Handling timeout in case of counter bin


#1

Hi, I have a requirement to store a counter in Aerospike. I will be using Java client. I plan to have a set with single integer based bin. No of keys would be ~1K. Clients will perform add() operation to do (de)increment. We have multiple client servers which would be calling add operation to aero nodes parallely. I am little skeptical about the timeout scenario when client wouldn’t know if the add() op succeeded and may retry causing overcount. Any suggestions to handle this?


#2

For counters you’d use the optimization of data-in-index storage, which places the 8B integer in the primary index metadata entry. This means you don’t spend an extra 8B on top of the initial 64B of metadata. Also, the read/write operations don’t have to first find the metadata in the primary index, then skip to the storage location in DRAM - it happens in place, which means much lower latency.

For in-memory namespaces, if you want to push latencies down further, you should be making use of more sprigs in your configuration (partition-tree-sprigs) and CPU pinning (auto-pin true).

Read up on the request flow for the standard Aerospike configuration is such that every update locks the record before modifying it. The node with the master partition of the record will communicate the replica write to the node(s) with replica partitions of the record. Only after the local write and the replica writes are accepted does the client get back a success on the write.

If you have multiple Aerospike nodes, and are concerned about consistency in the rare event of a cluster splitting, you should be reading up on the strong consistency mode of Aerospike Enterprise Edition 4. You have both Linearizable Strong Consistency and Sequential Strong Consistency as consistency modes to choose from.

If you feel skeptical about a system you don’t know, you should be doing two things.
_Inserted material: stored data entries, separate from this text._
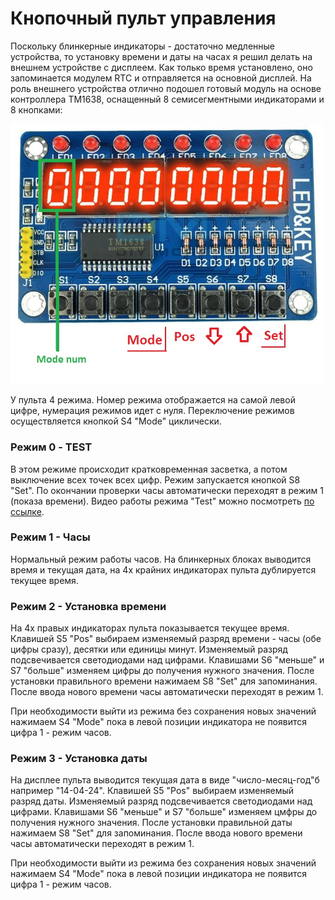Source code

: # Кнопочный пульт управления

Поскольку блинкерные индикаторы - достаточно медленные устройства, то установку времени и даты на часах я решил делать на внешнем устройстве с дисплеем. Как только время установлено, оно запоминается модулем RTC и отправляется на основной дисплей. На роль внешнего устройства отлично подошел готовый модуль на основе контроллера TM1638, оснащенный 8 семисегментными индикаторами и 8 кнопками:

<img src="extras/images/tm1638_dde.JPG" alt="tm1638" width="500"/>

У пульта 4 режима. Номер режима отображается на самой левой цифре, нумерация режимов идет с нуля. Переключение режимов осуществляется кнопкой S4 "Mode" циклически.

### Режим 0 - TEST

В этом режиме происходит кратковременная засветка, а потом выключение всех точек всех цифр. Режим запускается кнопкой S8 "Set". По окончании проверки часы автоматически переходят в режим 1 (показа времени). Видео работы режима "Test" можно посмотреть [по ссылке](https://youtu.be/aBFGRFe8ESA).

### Режим 1 - Часы

Нормальный режим работы часов. На блинкерных блоках выводится время и текущая дата, на 4х крайних индикаторах пульта дублируется текущее время.

### Режим 2 - Установка времени

На 4х правых индикаторах пульта показывается текущее время. Клавишей S5 "Pos" выбираем изменяемый разряд времени - часы (обе цифры сразу), десятки или единицы минут. Изменяемый разряд подсвечивается светодиодами над цифрами. Клавишами S6 "меньше" и S7 "больше" изменяем цифры до получения нужного значения. После установки правильного времени нажимаем S8 "Set" для запоминания. После ввода нового времени часы автоматически переходят в режим 1.

При необходимости выйти из режима без сохранения новых значений нажимаем S4 "Mode" пока в левой позиции индикатора не появится цифра 1 - режим часов.

### Режим 3 - Установка даты

На дисплее пульта выводится текущая дата в виде "число-месяц-год"б например "14-04-24". Клавишей S5 "Pos" выбираем изменяемый разряд даты. Изменяемый разряд подсвечивается светодиодами над цифрами. Клавишами S6 "меньше" и S7 "больше" изменяем цмфры до получения нужного значения. После установки правильной даты нажимаем S8 "Set" для запоминания. После ввода нового времени часы автоматически переходят в режим 1.

При необходимости выйти из режима без сохранения новых значений нажимаем S4 "Mode" пока в левой позиции индикатора не появится цифра 1 - режим часов.

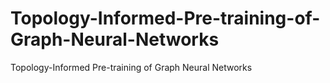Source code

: # Topology-Informed-Pre-training-of-Graph-Neural-Networks
Topology-Informed Pre-training of Graph Neural Networks
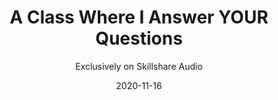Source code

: ---
title: "A Class Where I Answer YOUR Questions"
subtitle: "Exclusively on Skillshare Audio"
desc: "In this audio class I answer questions from students around creativity, motivation, perfectionism, and more."
external_url: https://ttkb.me/sk-audio
date: "2020-11-16"
image: "img/sk-audio-thumb2.jpg"
background_color: "#3819d6"
categories: ['Success', 'Creativity']
tags: ['Perfectionism', 'Audio']
priority: 100
---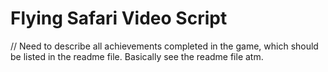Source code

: # Flying Safari Video Script

// Need to describe all achievements completed in the game, which should be listed in the readme file. Basically see the readme file atm. 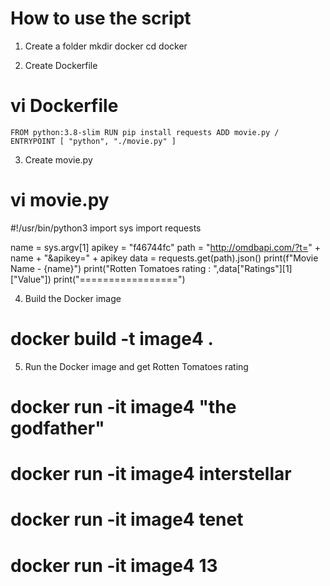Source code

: # How to use the script

1. Create a folder
mkdir docker
cd docker

2. Create Dockerfile
# vi Dockerfile
`FROM python:3.8-slim
RUN pip install requests
ADD movie.py /
ENTRYPOINT [ "python", "./movie.py" ]`


3. Create movie.py
# vi movie.py
#!/usr/bin/python3
import sys
import requests

name = sys.argv[1]
apikey = "f46744fc"
path = "http://omdbapi.com/?t=" + name + "&apikey=" + apikey
data = requests.get(path).json()
print(f"Movie Name - {name}")
print("Rotten Tomatoes rating : ",data["Ratings"][1]["Value"])
print("=================")


4. Build the Docker image
# docker build -t image4 .

5. Run the Docker image and get Rotten Tomatoes rating
# docker run -it image4 "the godfather"
# docker run -it image4 interstellar
# docker run -it image4 tenet
# docker run -it image4 13
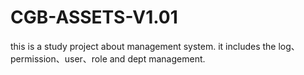 # CGB-ASSETS-V1.01
this is a study project about management system.
it includes the log、permission、user、role and dept management. 
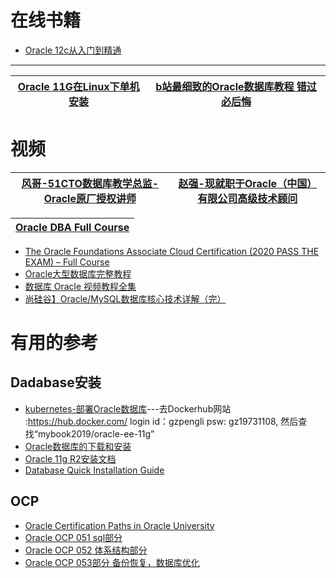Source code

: 

# 在线书籍

* [Oracle 12c从入门到精通](https://weread.qq.com/web/reader/bbf328207170d829bbf62bb)



---


[Oracle 11G在Linux下单机安装](https://www.bilibili.com/video/av16502137/?spm_id_from=333.788.videocard.8)|[b站最细致的Oracle数据库教程 错过必后悔](https://www.bilibili.com/video/BV1AE411p79z/?spm_id_from=333.788.videocard.11)|
---|---|

# 视频

[风哥-51CTO数据库教学总监-Oracle原厂授权讲师](https://edu.51cto.com/lecturer/8020378-p1.html)|[赵强-现就职于Oracle（中国）有限公司高级技术顾问](https://edu.51cto.com/lecturer/2788082-p4-c16.html)|
---|---|

[ Oracle DBA Full Course ](https://www.youtube.com/watch?v=Xfy4VUIXDD4)|
---|

* [The Oracle Foundations Associate Cloud Certification (2020 PASS THE EXAM) – Full Course](https://www.youtube.com/watch?v=si9tjcnxruU)
* [Oracle大型数据库完整教程](https://www.bilibili.com/video/av49846664?from=search&seid=16303346480273029728)
* [数据库 Oracle 视频教程全集](https://www.bilibili.com/video/av59590533/?spm_id_from=333.788.videocard.0)
* [尚硅谷】Oracle/MySQL数据库核心技术详解（完）](https://www.bilibili.com/video/av62496628?from=search&seid=6481752262698197941)

# 有用的参考

## Dadabase安装
* [kubernetes-部署Oracle数据库](https://www.kubernetes.org.cn/6498.html)---去Dockerhub网站 :https://hub.docker.com/ login id：gzpengli psw: gz19731108, 然后查找“mybook2019/oracle-ee-11g”
* [Oracle数据库的下载和安装](https://www.shuzhiduo.com/A/xl56V6p75r/)
* [Oracle 11g R2安装文档](https://developer.aliyun.com/article/714450)
* [Database Quick Installation Guide](https://docs.oracle.com/cd/E11882_01/install.112/e24326/toc.htm)

 ## OCP
 * [Oracle Certification Paths in Oracle University](https://education.oracle.com/oracle-certification-paths-all)
 * [Oracle OCP 051 sql部分](https://www.bilibili.com/video/av49403322/?spm_id_from=333.788.videocard.0)
 * [Oracle OCP 052 体系结构部分](https://www.bilibili.com/video/av48867092/?spm_id_from=333.788.videocard.7)
 * [Oracle OCP 053部分 备份恢复，数据库优化](https://www.bilibili.com/video/av49403769/?spm_id_from=333.788.videocard.0)
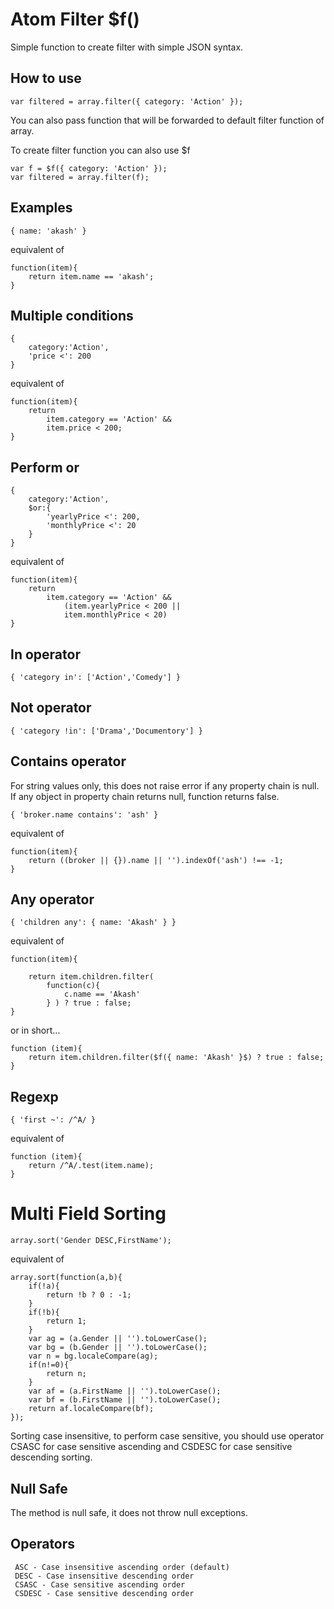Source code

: Atom Filter $f()
================

Simple function to create filter with simple JSON syntax.

How to use
----------

    var filtered = array.filter({ category: 'Action' });

You can also pass function that will be forwarded to default filter function of array.

To create filter function you can also use $f

    var f = $f({ category: 'Action' });
    var filtered = array.filter(f);

Examples
-------------

    { name: 'akash' } 

equivalent of

    function(item){
        return item.name == 'akash';
    }


Multiple conditions
-------------------
   
    { 
        category:'Action', 
        'price <': 200
    }

equivalent of

    function(item){
        return 
            item.category == 'Action' &&
            item.price < 200;
    }

Perform or
----------

    { 
        category:'Action', 
        $or:{
            'yearlyPrice <': 200,
            'monthlyPrice <': 20
        }
    }

equivalent of

    function(item){
        return 
            item.category == 'Action' &&
                (item.yearlyPrice < 200 ||
                item.monthlyPrice < 20)
    }

In operator
-----------

    { 'category in': ['Action','Comedy'] }

Not operator
------------

    { 'category !in': ['Drama','Documentory'] }


Contains operator
-----------------
For string values only, this does not raise error if any property chain is null. If any object in property chain returns null, function returns false.

    { 'broker.name contains': 'ash' }

equivalent of

    function(item){
        return ((broker || {}).name || '').indexOf('ash') !== -1;
    }

Any operator
------------

    { 'children any': { name: 'Akash' } }

equivalent of

    function(item){

        return item.children.filter( 
            function(c){
                c.name == 'Akash'
            } ) ? true : false;
    }

or in short...

    function (item){
        return item.children.filter($f({ name: 'Akash' }$) ? true : false;
    }

Regexp
-------

    { 'first ~': /^A/ }

equivalent of

    function (item){
        return /^A/.test(item.name);
    }

Multi Field Sorting
===================

    array.sort('Gender DESC,FirstName');
    
equivalent of

    array.sort(function(a,b){
        if(!a){
            return !b ? 0 : -1;
        }
        if(!b){
            return 1;
        }
        var ag = (a.Gender || '').toLowerCase();
        var bg = (b.Gender || '').toLowerCase();
        var n = bg.localeCompare(ag);
        if(n!=0){
            return n;
        }
        var af = (a.FirstName || '').toLowerCase();
        var bf = (b.FirstName || '').toLowerCase();
        return af.localeCompare(bf);
    });

Sorting case insensitive, to perform case sensitive, you should use operator CSASC for case sensitive ascending and CSDESC for case sensitive descending sorting.

Null Safe
---------
The method is null safe, it does not throw null exceptions.

Operators
---------

     ASC - Case insensitive ascending order (default)
     DESC - Case insensitive descending order
     CSASC - Case sensitive ascending order
     CSDESC - Case sensitive descending order
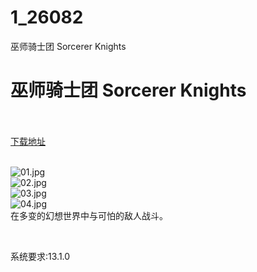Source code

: # 1_26082
巫师骑士团 Sorcerer Knights
# 巫师骑士团 Sorcerer Knights
 <br/></br>
[下载地址](https://www.switch520.cc/article/26082 "下载地址")
<br/></br>

<p><img title="01.jpg" src="https://www.switch520.cc/muke_img/2022_01_02_0a95226816a2d.jpg" alt="01.jpg"><br>
<img title="02.jpg" src="https://www.switch520.cc/muke_img/2022_01_02_7cb39c7ba4ebc.jpg" alt="02.jpg"><br>
<img title="03.jpg" src="https://www.switch520.cc/muke_img/2022_01_02_07533332d6d89.jpg" alt="03.jpg"><br>
<img title="04.jpg" src="https://www.switch520.cc/muke_img/2022_01_02_a98a5f041b513.jpg" alt="04.jpg"><br>
在多变的幻想世界中与可怕的敌人战斗。</p>
<p>&nbsp;</p>
<p>系统要求:13.1.0</p>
First, educate yourself - I provided documentation for you to read. Second, test it for yourself. The community can help you with configuration tips. You have the asbenchmark tool (in the tools package) to assist you with testing your cluster’s performance after you configure it.


#3

@Ronen I think the question is more fundamental and simple and quite interesting. Client sends a TCPIP request to Aerospike Server to increment a bin. Aerospike updates the bin, and sends back a TCPIP message back to the client. Multiple clients are updating the same counter bin.

[C1] --> [TCPIP msg1] —> Aerospike – Aeropsike does its locking etc, updates the bin.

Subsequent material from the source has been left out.